Data in this exercise:
--- START ---
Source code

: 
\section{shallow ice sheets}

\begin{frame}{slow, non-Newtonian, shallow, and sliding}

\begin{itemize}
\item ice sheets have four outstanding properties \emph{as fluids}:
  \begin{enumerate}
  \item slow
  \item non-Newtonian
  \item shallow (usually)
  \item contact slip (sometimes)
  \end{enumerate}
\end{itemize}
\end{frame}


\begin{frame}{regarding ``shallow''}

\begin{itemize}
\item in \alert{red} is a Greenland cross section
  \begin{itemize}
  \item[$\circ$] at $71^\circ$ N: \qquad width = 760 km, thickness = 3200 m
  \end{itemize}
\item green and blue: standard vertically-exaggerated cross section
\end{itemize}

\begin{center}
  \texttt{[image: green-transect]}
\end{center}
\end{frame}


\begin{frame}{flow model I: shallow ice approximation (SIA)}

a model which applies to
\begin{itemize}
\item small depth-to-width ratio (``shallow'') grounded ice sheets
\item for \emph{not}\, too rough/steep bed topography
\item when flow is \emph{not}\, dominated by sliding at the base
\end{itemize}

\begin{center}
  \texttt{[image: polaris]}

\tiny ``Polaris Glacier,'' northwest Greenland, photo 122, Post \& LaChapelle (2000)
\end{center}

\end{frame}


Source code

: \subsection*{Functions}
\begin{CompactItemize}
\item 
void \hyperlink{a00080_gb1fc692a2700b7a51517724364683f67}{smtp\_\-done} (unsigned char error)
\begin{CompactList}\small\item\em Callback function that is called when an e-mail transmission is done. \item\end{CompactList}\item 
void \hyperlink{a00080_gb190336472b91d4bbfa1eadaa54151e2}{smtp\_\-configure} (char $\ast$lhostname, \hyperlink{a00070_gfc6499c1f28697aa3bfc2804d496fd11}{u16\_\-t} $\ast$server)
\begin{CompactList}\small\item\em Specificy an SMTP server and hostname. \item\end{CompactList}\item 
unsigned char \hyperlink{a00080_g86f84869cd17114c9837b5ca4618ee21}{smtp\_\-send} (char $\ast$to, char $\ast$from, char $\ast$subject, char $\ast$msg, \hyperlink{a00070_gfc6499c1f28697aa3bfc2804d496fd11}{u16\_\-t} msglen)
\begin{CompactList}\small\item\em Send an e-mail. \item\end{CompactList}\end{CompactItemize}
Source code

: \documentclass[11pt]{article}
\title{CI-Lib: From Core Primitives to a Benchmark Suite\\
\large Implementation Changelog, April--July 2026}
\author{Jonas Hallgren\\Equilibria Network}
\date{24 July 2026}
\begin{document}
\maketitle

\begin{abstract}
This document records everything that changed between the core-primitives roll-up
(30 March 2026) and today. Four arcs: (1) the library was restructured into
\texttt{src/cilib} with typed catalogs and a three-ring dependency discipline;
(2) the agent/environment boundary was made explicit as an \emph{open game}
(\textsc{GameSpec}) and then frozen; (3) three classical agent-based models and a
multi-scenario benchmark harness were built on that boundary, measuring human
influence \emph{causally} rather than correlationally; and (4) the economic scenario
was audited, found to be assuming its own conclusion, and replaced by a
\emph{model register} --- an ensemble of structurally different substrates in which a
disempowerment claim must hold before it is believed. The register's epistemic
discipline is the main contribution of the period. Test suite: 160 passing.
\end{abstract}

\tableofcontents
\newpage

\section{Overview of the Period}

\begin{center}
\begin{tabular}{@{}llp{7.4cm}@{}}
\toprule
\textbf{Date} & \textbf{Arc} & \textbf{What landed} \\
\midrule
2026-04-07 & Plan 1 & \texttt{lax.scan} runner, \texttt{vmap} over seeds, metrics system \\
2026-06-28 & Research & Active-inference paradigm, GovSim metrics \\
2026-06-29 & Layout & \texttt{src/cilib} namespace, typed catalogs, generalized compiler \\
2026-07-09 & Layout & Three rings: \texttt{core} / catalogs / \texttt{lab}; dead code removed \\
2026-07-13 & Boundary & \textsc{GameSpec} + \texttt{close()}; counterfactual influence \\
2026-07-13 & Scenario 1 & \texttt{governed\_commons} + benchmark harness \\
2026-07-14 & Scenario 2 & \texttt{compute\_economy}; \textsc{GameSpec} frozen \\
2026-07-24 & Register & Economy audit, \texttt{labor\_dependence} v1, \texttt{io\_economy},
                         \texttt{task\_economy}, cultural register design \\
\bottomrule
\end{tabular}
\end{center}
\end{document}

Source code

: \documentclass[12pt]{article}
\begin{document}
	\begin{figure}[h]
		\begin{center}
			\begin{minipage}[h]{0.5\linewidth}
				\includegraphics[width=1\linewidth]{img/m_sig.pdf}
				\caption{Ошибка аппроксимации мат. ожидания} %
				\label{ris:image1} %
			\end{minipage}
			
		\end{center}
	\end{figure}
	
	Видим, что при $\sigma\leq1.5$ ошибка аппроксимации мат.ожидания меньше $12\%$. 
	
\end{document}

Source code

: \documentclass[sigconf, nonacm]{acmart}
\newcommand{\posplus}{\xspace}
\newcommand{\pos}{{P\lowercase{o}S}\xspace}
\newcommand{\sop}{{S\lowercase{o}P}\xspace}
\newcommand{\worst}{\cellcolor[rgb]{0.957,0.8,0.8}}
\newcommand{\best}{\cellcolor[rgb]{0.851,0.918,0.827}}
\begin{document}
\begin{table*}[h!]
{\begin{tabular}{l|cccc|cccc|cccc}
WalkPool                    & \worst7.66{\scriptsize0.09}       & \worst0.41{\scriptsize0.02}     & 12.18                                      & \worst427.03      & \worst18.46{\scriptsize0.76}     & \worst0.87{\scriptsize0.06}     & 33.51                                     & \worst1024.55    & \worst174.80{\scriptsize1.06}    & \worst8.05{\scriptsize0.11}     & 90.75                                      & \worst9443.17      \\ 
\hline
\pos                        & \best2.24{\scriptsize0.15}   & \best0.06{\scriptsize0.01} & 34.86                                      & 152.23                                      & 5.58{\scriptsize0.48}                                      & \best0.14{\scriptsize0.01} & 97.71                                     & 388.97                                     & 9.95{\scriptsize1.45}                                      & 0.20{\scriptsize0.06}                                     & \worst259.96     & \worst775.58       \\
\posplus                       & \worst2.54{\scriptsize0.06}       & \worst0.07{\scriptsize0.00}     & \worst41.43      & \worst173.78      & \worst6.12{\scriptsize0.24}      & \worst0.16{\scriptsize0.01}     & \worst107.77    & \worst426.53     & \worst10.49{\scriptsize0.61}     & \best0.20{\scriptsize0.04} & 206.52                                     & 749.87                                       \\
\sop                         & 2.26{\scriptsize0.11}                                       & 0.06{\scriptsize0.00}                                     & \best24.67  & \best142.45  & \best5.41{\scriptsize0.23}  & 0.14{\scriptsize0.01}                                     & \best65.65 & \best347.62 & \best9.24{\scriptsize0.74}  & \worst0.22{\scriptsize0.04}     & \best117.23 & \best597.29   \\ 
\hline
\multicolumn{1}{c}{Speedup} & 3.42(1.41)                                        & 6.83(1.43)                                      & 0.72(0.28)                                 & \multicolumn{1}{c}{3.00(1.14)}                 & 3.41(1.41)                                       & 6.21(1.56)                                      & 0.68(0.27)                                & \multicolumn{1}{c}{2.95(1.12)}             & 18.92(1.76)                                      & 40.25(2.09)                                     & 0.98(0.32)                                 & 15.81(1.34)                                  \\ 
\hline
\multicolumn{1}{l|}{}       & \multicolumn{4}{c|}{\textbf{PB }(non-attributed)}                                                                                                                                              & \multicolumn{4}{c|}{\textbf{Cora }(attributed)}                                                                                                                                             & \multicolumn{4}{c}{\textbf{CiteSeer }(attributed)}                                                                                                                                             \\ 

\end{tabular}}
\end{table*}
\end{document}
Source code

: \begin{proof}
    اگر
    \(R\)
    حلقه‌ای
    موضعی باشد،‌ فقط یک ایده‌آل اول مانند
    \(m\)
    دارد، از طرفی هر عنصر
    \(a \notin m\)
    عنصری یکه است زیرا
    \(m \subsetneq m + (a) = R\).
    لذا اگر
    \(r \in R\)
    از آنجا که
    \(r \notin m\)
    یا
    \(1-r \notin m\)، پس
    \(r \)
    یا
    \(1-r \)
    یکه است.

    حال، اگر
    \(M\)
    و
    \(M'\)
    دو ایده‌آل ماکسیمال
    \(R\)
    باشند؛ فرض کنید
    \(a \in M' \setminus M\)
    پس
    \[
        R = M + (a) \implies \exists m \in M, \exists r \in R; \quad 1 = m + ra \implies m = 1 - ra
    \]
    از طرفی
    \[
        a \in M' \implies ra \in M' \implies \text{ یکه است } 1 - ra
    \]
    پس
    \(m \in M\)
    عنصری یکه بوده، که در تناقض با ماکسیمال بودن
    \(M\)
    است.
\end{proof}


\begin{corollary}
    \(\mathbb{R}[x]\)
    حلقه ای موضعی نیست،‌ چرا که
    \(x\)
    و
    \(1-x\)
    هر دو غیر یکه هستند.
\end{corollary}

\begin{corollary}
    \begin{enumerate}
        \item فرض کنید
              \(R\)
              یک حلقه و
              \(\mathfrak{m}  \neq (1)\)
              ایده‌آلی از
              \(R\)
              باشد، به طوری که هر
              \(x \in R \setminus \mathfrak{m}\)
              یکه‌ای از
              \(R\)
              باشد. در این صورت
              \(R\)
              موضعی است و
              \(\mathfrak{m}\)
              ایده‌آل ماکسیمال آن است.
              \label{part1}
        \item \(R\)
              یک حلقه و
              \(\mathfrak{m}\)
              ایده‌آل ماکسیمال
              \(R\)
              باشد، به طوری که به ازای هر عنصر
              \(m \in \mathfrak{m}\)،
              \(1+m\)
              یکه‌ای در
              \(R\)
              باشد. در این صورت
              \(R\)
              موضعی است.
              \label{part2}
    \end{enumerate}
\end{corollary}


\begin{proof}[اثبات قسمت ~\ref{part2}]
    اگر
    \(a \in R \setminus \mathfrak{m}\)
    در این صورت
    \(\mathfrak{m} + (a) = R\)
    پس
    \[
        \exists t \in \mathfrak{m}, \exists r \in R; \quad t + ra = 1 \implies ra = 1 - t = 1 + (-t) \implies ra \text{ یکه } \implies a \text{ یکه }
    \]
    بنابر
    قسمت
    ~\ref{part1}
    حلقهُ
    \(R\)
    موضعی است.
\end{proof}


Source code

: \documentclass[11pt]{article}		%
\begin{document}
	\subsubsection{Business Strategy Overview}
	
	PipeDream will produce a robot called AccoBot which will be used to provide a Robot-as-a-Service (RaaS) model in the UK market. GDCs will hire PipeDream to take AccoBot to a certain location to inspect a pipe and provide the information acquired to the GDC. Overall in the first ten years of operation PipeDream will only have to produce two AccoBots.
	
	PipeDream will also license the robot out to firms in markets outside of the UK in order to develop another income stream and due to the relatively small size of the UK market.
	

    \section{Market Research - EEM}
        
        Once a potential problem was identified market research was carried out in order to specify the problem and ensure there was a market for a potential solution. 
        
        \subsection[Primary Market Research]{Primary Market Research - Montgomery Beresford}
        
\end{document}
--- END ---
Starting with the line that holds "discipline is the" and ending with the line that holds "2026-07-13 & Scenario", retype every line in the data above exactly, and nothing else.

discipline is the main contribution of the period. Test suite: 160 passing.
\end{abstract}

\tableofcontents
\newpage

\section{Overview of the Period}

\begin{center}
\begin{tabular}{@{}llp{7.4cm}@{}}
\toprule
\textbf{Date} & \textbf{Arc} & \textbf{What landed} \\
\midrule
2026-04-07 & Plan 1 & \texttt{lax.scan} runner, \texttt{vmap} over seeds, metrics system \\
2026-06-28 & Research & Active-inference paradigm, GovSim metrics \\
2026-06-29 & Layout & \texttt{src/cilib} namespace, typed catalogs, generalized compiler \\
2026-07-09 & Layout & Three rings: \texttt{core} / catalogs / \texttt{lab}; dead code removed \\
2026-07-13 & Boundary & \textsc{GameSpec} + \texttt{close()}; counterfactual influence \\
2026-07-13 & Scenario 1 & \texttt{governed\_commons} + benchmark harness \\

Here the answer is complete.